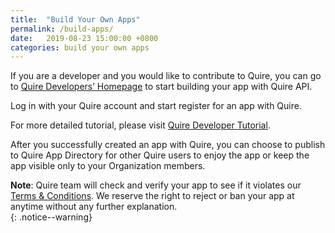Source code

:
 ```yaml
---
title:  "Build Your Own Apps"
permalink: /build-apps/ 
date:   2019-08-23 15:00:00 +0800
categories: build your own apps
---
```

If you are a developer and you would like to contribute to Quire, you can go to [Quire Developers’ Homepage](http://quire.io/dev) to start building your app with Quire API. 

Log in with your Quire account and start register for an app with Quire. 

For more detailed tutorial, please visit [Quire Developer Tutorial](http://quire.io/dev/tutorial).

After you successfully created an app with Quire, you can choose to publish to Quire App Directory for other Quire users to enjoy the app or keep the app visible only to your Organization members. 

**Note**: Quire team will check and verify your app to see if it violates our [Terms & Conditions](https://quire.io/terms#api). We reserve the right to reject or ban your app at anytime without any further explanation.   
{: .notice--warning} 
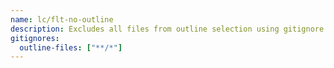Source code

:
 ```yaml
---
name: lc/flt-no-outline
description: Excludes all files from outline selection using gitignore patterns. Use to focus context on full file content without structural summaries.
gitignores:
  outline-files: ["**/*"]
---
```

[What to work on]: Only the text of the records belongs in your answer, copied exactly as it appears above.

[Task answer]:
Source code

:
 ```yaml
---
title:  "Build Your Own Apps"
permalink: /build-apps/ 
date:   2019-08-23 15:00:00 +0800
categories: build your own apps
---
```

If you are a developer and you would like to contribute to Quire, you can go to [Quire Developers’ Homepage](http://quire.io/dev) to start building your app with Quire API. 

Log in with your Quire account and start register for an app with Quire. 

For more detailed tutorial, please visit [Quire Developer Tutorial](http://quire.io/dev/tutorial).

After you successfully created an app with Quire, you can choose to publish to Quire App Directory for other Quire users to enjoy the app or keep the app visible only to your Organization members. 

**Note**: Quire team will check and verify your app to see if it violates our [Terms & Conditions](https://quire.io/terms#api). We reserve the right to reject or ban your app at anytime without any further explanation.   
{: .notice--warning} 
Source code

:
 ```yaml
---
name: lc/flt-no-outline
description: Excludes all files from outline selection using gitignore patterns. Use to focus context on full file content without structural summaries.
gitignores:
  outline-files: ["**/*"]
---
```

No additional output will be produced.